Teach dsm_unpin_segment() to skip segments that are in the process
of being destroyed by another backend, when searching for a handle.
Such a segment cannot possibly be the one we are looking for, even
if its handle matches.  Another slot might hold a recently created
segment that has the same handle value by coincidence, and we need
to keep searching for that one.

The bug caused rare "cannot unpin a segment that is not pinned"
errors on 10 and 11.  Similar to commit 6c0fb941 for dsm_attach().

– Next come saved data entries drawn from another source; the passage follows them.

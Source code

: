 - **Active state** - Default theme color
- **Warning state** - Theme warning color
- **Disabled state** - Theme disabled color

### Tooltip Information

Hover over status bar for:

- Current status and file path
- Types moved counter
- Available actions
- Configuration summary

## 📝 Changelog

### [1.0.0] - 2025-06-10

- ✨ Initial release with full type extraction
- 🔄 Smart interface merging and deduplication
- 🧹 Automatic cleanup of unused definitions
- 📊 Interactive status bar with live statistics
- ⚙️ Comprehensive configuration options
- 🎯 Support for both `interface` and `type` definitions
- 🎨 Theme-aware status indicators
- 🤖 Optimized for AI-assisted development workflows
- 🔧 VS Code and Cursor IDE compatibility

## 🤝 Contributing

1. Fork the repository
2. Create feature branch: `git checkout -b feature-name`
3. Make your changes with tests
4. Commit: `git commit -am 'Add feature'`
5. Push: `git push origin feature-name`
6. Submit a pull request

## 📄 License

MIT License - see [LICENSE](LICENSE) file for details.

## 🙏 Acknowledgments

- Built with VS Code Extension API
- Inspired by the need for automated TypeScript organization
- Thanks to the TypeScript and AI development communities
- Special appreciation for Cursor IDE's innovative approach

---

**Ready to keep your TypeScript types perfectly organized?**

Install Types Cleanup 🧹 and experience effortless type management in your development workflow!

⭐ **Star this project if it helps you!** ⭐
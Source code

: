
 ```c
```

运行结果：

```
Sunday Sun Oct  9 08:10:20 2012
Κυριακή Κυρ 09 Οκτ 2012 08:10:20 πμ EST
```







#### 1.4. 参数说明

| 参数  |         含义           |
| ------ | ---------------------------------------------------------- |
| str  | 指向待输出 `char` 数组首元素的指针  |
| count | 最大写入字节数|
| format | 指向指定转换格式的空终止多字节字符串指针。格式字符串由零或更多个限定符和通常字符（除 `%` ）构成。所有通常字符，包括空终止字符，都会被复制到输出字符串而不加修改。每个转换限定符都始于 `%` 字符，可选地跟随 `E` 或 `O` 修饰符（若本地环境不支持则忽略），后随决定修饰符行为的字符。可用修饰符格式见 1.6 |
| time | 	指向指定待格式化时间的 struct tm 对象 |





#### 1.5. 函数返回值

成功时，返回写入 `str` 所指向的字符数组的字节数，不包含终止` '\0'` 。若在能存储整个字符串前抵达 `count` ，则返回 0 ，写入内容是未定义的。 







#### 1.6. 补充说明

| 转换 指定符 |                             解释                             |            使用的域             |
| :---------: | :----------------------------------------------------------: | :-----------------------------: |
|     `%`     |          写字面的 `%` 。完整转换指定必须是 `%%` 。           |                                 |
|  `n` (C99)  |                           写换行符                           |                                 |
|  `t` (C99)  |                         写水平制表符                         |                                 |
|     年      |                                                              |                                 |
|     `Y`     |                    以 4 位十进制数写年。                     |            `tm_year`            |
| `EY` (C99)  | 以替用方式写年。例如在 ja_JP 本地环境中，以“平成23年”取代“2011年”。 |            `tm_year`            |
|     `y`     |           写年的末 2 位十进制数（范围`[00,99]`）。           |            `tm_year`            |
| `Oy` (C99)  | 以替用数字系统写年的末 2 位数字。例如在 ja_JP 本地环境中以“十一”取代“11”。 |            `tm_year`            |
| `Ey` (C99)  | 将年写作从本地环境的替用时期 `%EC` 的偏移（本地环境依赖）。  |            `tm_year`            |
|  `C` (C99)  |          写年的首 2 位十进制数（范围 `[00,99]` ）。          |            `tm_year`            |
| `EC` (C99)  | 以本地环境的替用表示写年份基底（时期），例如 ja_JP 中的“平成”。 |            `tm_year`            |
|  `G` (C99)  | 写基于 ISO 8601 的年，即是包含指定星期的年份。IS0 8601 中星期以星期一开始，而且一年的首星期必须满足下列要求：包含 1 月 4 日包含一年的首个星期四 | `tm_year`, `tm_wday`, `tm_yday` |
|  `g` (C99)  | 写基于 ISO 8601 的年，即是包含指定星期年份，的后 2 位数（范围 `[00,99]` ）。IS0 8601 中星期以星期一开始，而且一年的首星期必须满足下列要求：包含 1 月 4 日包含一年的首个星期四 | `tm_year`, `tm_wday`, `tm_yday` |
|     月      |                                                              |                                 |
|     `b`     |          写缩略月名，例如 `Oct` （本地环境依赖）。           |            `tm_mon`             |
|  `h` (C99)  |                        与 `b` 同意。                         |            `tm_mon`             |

Back-patch to 10, where dsm_unpin_segment() landed.

Author: Thomas Munro
Reported-by: Justin Pryzby
Tested-by: Justin Pryzby (along with other recent DSA/DSM fixes)
Discussion: https://postgr.es/m/20190216023854.GF30291@telsasoft.com

diff --git a/src/backend/storage/ipc/dsm.c b/src/backend/storage/ipc/dsm.c
index cfbebeb31d5e8f62808ed511766e32877c7297f9..23ccc59f134e745e65ea30e828e5816602c5d726 100644 (file)
--- a/src/backend/storage/ipc/dsm.c
+++ b/src/backend/storage/ipc/dsm.c
@@ -844,8 +844,8 @@ dsm_unpin_segment(dsm_handle handle)
    LWLockAcquire(DynamicSharedMemoryControlLock, LW_EXCLUSIVE);
    for (i = 0; i < dsm_control->nitems; ++i)
    {
-       /* Skip unused slots. */
-       if (dsm_control->item[i].refcnt == 0)
+       /* Skip unused slots and segments that are concurrently going away. */
+       if (dsm_control->item[i].refcnt <= 1)
            continue;
 
        /* If we've found our handle, we can stop searching. */